Home Depot’s own effort includes a brand new mobile checkout procedure.
Mobile marketing is not only an effort to help to spread awareness about a brand or a product, but it often also has to do with taking part in the shopping experience itself.
Many smartphone owners use their devices at many different points throughout the shopping process.
By catering to that behavior, businesses and brands can take much more effective steps toward incorporating purchases into the natural daily habits of the smartphone consumer. One of the more common examples is the QR code. These barcodes are being worked into product packaging and advertisements so that the interaction between the brand and the consumer doesn’t end at a single glance.
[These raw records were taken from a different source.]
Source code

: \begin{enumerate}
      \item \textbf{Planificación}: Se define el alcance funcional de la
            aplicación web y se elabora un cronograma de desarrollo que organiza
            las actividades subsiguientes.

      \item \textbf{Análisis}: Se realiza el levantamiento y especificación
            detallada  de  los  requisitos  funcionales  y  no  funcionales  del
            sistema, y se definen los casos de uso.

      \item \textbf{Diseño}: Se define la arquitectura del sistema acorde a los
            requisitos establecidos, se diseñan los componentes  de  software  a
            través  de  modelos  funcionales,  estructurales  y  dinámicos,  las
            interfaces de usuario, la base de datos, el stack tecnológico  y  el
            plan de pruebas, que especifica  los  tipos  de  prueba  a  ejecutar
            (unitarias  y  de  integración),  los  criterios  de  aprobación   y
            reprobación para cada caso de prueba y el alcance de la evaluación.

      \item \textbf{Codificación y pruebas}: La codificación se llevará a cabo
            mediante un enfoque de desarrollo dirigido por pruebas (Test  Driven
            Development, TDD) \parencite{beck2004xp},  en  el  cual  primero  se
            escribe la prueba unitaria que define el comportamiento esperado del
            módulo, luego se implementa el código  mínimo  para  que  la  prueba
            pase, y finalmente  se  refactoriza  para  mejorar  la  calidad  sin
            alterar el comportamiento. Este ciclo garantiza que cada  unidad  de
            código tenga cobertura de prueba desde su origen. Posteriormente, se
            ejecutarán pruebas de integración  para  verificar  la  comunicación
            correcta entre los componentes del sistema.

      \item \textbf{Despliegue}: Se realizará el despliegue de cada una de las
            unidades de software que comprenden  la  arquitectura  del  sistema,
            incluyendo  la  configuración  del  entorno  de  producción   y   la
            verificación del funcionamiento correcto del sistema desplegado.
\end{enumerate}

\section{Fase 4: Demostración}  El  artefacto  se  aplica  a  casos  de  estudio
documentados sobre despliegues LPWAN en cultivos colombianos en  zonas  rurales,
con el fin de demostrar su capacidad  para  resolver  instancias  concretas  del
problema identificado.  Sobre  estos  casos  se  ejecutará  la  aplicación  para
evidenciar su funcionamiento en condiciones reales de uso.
It encourages a much higher amount of engagement, such as viewing a video, visiting a mobile site, or downloading an app.
Any of those can then provide the opportunity to actually purchase that product online.
Equally, Home Depot has taken a much more direct approach by arming its sales associates with scaled down, second generation versions of the Motorola smartphone, called the First Phone Junior, which gives employees better access to tools for inventory management, customer assistance features, and even to help shorten the lines at the checkout counters.
CIO of the company, Matt Carey explained that the roll-out will include 25,000 devices and is meant to help the employees within stores to become better able to help customers to find the items that they want and to provide information about the specific products, even when those products aren’t within the specific area of expertise of the associate.
This is also an effort by Home Depot to help to use mobile marketing technology to boost the amount of spending by customers each time they visit a store location, as well as to begin making sales with new customers, which has become an important effort for the chain, as it is slowing its opening of new store locations and is focusing more on building the customer base and sales at existing locations.
According to Carey, each store should be receiving about 15 of the gadgets, and another 12 may be added to each store later on over time.